## Requirement:
Wherever a line of the data contains "class", copy that line.

Given records Block Start

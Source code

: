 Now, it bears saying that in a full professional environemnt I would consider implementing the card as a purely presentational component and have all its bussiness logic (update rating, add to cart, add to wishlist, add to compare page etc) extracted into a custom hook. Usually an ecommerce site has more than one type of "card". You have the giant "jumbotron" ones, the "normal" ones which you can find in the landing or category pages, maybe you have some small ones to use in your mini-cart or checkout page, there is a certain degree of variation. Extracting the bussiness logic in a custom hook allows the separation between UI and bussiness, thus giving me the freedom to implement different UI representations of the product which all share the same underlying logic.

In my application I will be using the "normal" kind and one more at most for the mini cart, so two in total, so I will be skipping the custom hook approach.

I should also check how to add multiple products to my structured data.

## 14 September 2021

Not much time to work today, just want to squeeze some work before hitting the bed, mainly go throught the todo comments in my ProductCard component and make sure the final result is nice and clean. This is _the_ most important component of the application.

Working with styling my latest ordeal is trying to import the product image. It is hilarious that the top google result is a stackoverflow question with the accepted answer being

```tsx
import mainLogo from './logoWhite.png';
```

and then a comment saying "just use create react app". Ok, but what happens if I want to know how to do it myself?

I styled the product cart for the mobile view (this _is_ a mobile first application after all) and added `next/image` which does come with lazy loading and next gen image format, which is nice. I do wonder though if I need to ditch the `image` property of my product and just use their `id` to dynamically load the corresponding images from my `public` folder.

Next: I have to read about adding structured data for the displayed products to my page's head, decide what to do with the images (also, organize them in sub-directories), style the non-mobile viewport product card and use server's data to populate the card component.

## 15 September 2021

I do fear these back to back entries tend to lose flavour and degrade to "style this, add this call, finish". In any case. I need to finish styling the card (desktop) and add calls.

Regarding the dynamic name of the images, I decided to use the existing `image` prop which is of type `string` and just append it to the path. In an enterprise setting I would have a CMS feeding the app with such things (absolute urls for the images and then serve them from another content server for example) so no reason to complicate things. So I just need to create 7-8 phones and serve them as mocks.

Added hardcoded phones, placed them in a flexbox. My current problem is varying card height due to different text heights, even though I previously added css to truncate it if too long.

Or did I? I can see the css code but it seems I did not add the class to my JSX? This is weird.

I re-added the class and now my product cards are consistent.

Given records Block End

## Solution below:
Or did I? I can see the css code but it seems I did not add the class to my JSX? This is weird.
I re-added the class and now my product cards are consistent.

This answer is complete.